As for speeding up the processing of unemployment claims, I agree that needs to be a major priority (and I think we agree more than disagree on most of this). Unfortunately, the best way to do that is with more staff. But of course when the legislature votes to dramatically slash agency budgets while still barely making a dent in the deficit, there’s little chance of things getting better. It’s a policy strategy that is frighteningly shortsighted and narrow minded.
December 4th, 2009 at 2:44 pm
If lenders are cheating or tricking people, then that’s different. This should be prevented by appropriate regulations. However, capping prices/interest rates is highly damaging. It reduces the profit motive, reduces supply, and forces people to take options that they would not have taken otherwise (crime?) If there were cheaper options, then people would take them.
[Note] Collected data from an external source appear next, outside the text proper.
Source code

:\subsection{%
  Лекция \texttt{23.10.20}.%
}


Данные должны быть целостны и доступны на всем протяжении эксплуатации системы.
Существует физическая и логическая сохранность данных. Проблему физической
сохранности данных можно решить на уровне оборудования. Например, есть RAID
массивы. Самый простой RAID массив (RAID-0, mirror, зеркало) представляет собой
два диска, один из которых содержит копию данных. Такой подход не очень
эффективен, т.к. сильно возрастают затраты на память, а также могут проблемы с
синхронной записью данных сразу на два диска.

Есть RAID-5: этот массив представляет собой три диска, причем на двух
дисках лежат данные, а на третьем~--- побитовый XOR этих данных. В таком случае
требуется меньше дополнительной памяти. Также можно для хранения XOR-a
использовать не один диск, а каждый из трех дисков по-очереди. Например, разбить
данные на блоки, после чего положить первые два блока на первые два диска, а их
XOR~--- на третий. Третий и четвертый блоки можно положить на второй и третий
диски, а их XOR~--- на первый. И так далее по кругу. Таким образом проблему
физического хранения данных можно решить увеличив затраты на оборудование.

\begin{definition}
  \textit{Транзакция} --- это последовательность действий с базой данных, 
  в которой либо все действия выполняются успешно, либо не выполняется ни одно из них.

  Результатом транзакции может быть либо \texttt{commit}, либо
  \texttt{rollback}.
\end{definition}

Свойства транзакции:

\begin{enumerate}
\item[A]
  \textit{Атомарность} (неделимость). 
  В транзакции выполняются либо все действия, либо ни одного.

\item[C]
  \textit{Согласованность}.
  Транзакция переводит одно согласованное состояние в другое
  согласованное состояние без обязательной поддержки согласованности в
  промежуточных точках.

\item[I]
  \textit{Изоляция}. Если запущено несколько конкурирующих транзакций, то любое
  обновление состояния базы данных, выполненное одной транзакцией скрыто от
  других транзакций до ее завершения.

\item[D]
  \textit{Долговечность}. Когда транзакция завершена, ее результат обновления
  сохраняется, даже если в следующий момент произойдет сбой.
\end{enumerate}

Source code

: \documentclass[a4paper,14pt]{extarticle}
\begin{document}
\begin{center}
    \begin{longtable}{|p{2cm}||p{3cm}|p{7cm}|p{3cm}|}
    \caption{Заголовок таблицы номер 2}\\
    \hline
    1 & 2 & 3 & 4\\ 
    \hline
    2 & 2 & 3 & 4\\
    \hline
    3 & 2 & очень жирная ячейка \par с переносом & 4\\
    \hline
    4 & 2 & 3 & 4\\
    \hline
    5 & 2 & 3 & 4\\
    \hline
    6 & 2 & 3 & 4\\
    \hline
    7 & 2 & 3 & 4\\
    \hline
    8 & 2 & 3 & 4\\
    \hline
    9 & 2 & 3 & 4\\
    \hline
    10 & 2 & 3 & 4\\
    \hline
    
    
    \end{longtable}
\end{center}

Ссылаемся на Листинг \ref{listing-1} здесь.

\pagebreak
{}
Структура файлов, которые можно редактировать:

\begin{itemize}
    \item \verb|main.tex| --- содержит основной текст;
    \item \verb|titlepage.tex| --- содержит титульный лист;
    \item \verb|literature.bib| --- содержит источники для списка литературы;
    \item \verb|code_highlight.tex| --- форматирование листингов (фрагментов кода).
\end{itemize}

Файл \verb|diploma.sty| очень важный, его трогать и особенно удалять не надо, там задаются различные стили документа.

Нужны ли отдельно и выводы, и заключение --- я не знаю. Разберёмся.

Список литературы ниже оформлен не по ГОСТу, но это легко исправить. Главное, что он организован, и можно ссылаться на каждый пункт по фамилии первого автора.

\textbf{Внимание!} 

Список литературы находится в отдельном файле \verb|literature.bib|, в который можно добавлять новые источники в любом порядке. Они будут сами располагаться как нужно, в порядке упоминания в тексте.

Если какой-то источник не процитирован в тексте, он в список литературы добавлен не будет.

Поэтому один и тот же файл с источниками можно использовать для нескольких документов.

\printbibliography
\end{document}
If the person could have used a credit card, taken out a cheaper loan, or borrowed from a friend, then they would have.
Payday is simply meeting a demand for finance that will continue to exist even if Payday were banned. The poor will still get into car accidents, they will still be unemployed, they will still make mistakes with their money.
What will happen without Payday? Who will pick up the tab when the person gets into trouble? We’re assuming a lot of things without thinking this through.
December 4th, 2009 at 6:05 pm
michael:
I agree that nonprofits are doing the best they can with the resources they have available. And I agree that the legislature needs to appropriate more funds for DES so they can get through the claims.
BUT those things are not what we wish they were, they are what they are. The problem as it is TODAY is just too big, thanks to the Great Recession.
Find the resources and get the legislture to fund them, and I’d be back on board with you (as I was when I voted against the payday lenders last year.) But the truth is, the system we have now (and that the legislature is willing to fund now) is inadequate to handle the need.
As I said earlier, I don’t use payday lenders either, but I can see how someone might make a rational decision to do so in the present economic realityl.